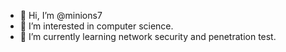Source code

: - 👋 Hi, I’m @minions7
- 👀 I’m interested in computer science.
- 🌱 I’m currently learning network security and penetration test.
<!---
minions7/minions7 is a ✨ special ✨ repository because its `README.md` (this file) appears on your GitHub profile.
You can click the Preview link to take a look at your changes.
--->
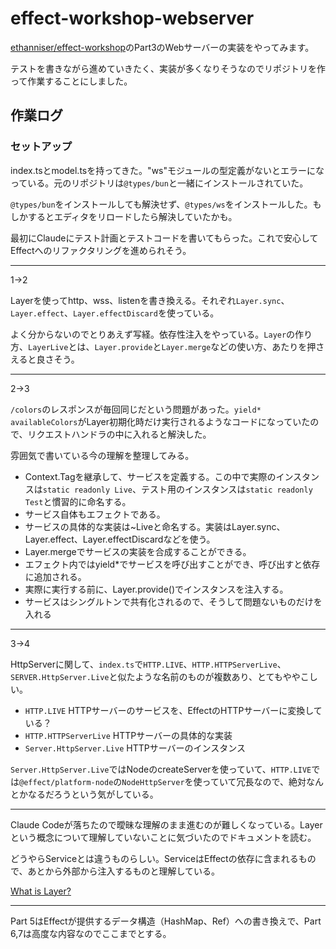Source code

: # effect-workshop-webserver

[ethanniser/effect-workshop](https://github.com/ethanniser/effect-workshop/tree/main/src)のPart3のWebサーバーの実装をやってみます。

テストを書きながら進めていきたく、実装が多くなりそうなのでリポジトリを作って作業することにしました。

## 作業ログ

### セットアップ

index.tsとmodel.tsを持ってきた。"ws"モジュールの型定義がないとエラーになっている。元のリポジトリは`@types/bun`と一緒にインストールされていた。

`@types/bun`をインストールしても解決せず、`@types/ws`をインストールした。もしかするとエディタをリロードしたら解決していたかも。

最初にClaudeにテスト計画とテストコードを書いてもらった。これで安心してEffectへのリファクタリングを進められそう。

---

1→2

Layerを使ってhttp、wss、listenを書き換える。それぞれ`Layer.sync`、`Layer.effect`、`Layer.effectDiscard`を使っている。

よく分からないのでとりあえず写経。依存性注入をやっている。`Layer`の作り方、`LayerLive`とは、`Layer.provide`と`Layer.merge`などの使い方、あたりを押さえると良さそう。

---

2→3

`/colors`のレスポンスが毎回同じだという問題があった。`yield* availableColors`がLayer初期化時だけ実行されるようなコードになっていたので、リクエストハンドラの中に入れると解決した。

雰囲気で書いている今の理解を整理してみる。

- Context.Tagを継承して、サービスを定義する。この中で実際のインスタンスは`static readonly Live`、テスト用のインスタンスは`static readonly Test`と慣習的に命名する。
- サービス自体もエフェクトである。
- サービスの具体的な実装は~Liveと命名する。実装はLayer.sync、Layer.effect、Layer.effectDiscardなどを使う。
- Layer.mergeでサービスの実装を合成することができる。
- エフェクト内ではyield*でサービスを呼び出すことができ、呼び出すと依存に追加される。
- 実際に実行する前に、Layer.provide()でインスタンスを注入する。
- サービスはシングルトンで共有化されるので、そうして問題ないものだけを入れる

---

3→4

HttpServerに関して、`index.ts`で`HTTP.LIVE`、`HTTP.HTTPServerLive`、`SERVER.HttpServer.Live`と似たような名前のものが複数あり、とてもややこしい。

- `HTTP.LIVE` HTTPサーバーのサービスを、EffectのHTTPサーバーに変換している？
- `HTTP.HTTPServerLive` HTTPサーバーの具体的な実装
- `Server.HttpServer.Live` HTTPサーバーのインスタンス

`Server.HttpServer.Live`ではNodeのcreateServerを使っていて、`HTTP.LIVE`では`@effect/platform-node`の`NodeHttpServer`を使っていて冗長なので、絶対なんとかなるだろうという気がしている。

---

Claude Codeが落ちたので曖昧な理解のまま進むのが難しくなっている。Layerという概念について理解していないことに気づいたのでドキュメントを読む。

どうやらServiceとは違うものらしい。ServiceはEffectの依存に含まれるもので、あとから外部から注入するものと理解している。

[What is Layer?](./what-is-layer.md)

---

Part 5はEffectが提供するデータ構造（HashMap、Ref）への書き換えで、Part 6,7は高度な内容なのでここまでとする。
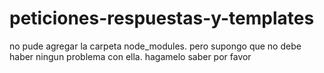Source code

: # peticiones-respuestas-y-templates
no pude agregar la carpeta node_modules. pero supongo que no debe haber ningun problema con ella. hagamelo saber por favor
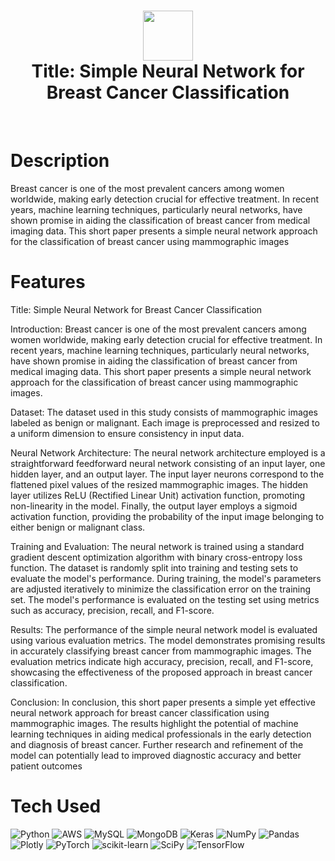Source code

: <div align="center">
      <h1> <img src="https://www.google.com/url?sa=i&url=https%3A%2F%2Fwww.shutterstock.com%2Fsearch%2Fneural-network-logo&psig=AOvVaw26swoWRmfYGYQGa_7Zq1ao&ust=1715740918072000&source=images&cd=vfe&opi=89978449&ved=0CBIQjRxqFwoTCLCA-tiRjIYDFQAAAAAdAAAAABAE" width="80px"><br/> Title: Simple Neural Network for Breast Cancer Classification</h1>
     </div>
<p align="center"> <a href="https://twitter.com/Arif_Miah952" target="_blank"><img alt="" src="https://img.shields.io/badge/Twitter-1DA1F2?style=normal&logo=twitter&logoColor=white" style="vertical-align:center" /></a> <a href="https://fb.watch/pX6PrxqIkO/?mibextid=Nif5oz" target="_blank"><img alt="" src="https://img.shields.io/badge/Facebook-1877F2?style=normal&logo=facebook&logoColor=white" style="vertical-align:center" /></a> <a href="https://www.linkedin.com/in/arif-miah-8751bb217/}" target="_blank"><img alt="" src="https://img.shields.io/badge/LinkedIn-0077B5?style=normal&logo=linkedin&logoColor=white" style="vertical-align:center" /></a> </p>

# Description
Breast cancer is one of the most prevalent cancers among women worldwide, making early detection crucial for effective treatment. In recent years, machine learning techniques, particularly neural networks, have shown promise in aiding the classification of breast cancer from medical imaging data. This short paper presents a simple neural network approach for the classification of breast cancer using mammographic images

# Features

Title: Simple Neural Network for Breast Cancer Classification

Introduction:
Breast cancer is one of the most prevalent cancers among women worldwide, making early detection crucial for effective treatment. In recent years, machine learning techniques, particularly neural networks, have shown promise in aiding the classification of breast cancer from medical imaging data. This short paper presents a simple neural network approach for the classification of breast cancer using mammographic images.

Dataset:
The dataset used in this study consists of mammographic images labeled as benign or malignant. Each image is preprocessed and resized to a uniform dimension to ensure consistency in input data.

Neural Network Architecture:
The neural network architecture employed is a straightforward feedforward neural network consisting of an input layer, one hidden layer, and an output layer. The input layer neurons correspond to the flattened pixel values of the resized mammographic images. The hidden layer utilizes ReLU (Rectified Linear Unit) activation function, promoting non-linearity in the model. Finally, the output layer employs a sigmoid activation function, providing the probability of the input image belonging to either benign or malignant class.

Training and Evaluation:
The neural network is trained using a standard gradient descent optimization algorithm with binary cross-entropy loss function. The dataset is randomly split into training and testing sets to evaluate the model's performance. During training, the model's parameters are adjusted iteratively to minimize the classification error on the training set. The model's performance is evaluated on the testing set using metrics such as accuracy, precision, recall, and F1-score.

Results:
The performance of the simple neural network model is evaluated using various evaluation metrics. The model demonstrates promising results in accurately classifying breast cancer from mammographic images. The evaluation metrics indicate high accuracy, precision, recall, and F1-score, showcasing the effectiveness of the proposed approach in breast cancer classification.

Conclusion:
In conclusion, this short paper presents a simple yet effective neural network approach for breast cancer classification using mammographic images. The results highlight the potential of machine learning techniques in aiding medical professionals in the early detection and diagnosis of breast cancer. Further research and refinement of the model can potentially lead to improved diagnostic accuracy and better patient outcomes

# Tech Used
 ![Python](https://img.shields.io/badge/python-3670A0?style=for-the-badge&logo=python&logoColor=ffdd54) ![AWS](https://img.shields.io/badge/AWS-%23FF9900.svg?style=for-the-badge&logo=amazon-aws&logoColor=white) ![MySQL](https://img.shields.io/badge/mysql-%2300f.svg?style=for-the-badge&logo=mysql&logoColor=white) ![MongoDB](https://img.shields.io/badge/MongoDB-%234ea94b.svg?style=for-the-badge&logo=mongodb&logoColor=white) ![Keras](https://img.shields.io/badge/Keras-%23D00000.svg?style=for-the-badge&logo=Keras&logoColor=white) ![NumPy](https://img.shields.io/badge/numpy-%23013243.svg?style=for-the-badge&logo=numpy&logoColor=white) ![Pandas](https://img.shields.io/badge/pandas-%23150458.svg?style=for-the-badge&logo=pandas&logoColor=white) ![Plotly](https://img.shields.io/badge/Plotly-%233F4F75.svg?style=for-the-badge&logo=plotly&logoColor=white) ![PyTorch](https://img.shields.io/badge/PyTorch-%23EE4C2C.svg?style=for-the-badge&logo=PyTorch&logoColor=white) ![scikit-learn](https://img.shields.io/badge/scikit--learn-%23F7931E.svg?style=for-the-badge&logo=scikit-learn&logoColor=white) ![SciPy](https://img.shields.io/badge/SciPy-%230C55A5.svg?style=for-the-badge&logo=scipy&logoColor=%white) ![TensorFlow](https://img.shields.io/badge/TensorFlow-%23FF6F00.svg?style=for-the-badge&logo=TensorFlow&logoColor=white)
      




      
<!-- </> with 💛 by readMD (https://readmd.itsvg.in) -->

--------

- TASK DESCRIPTION: Every line above that holds the string "your" should be copied into the answer.

- TASK RESPONSE:
minions7/minions7 is a ✨ special ✨ repository because its `README.md` (this file) appears on your GitHub profile.
You can click the Preview link to take a look at your changes.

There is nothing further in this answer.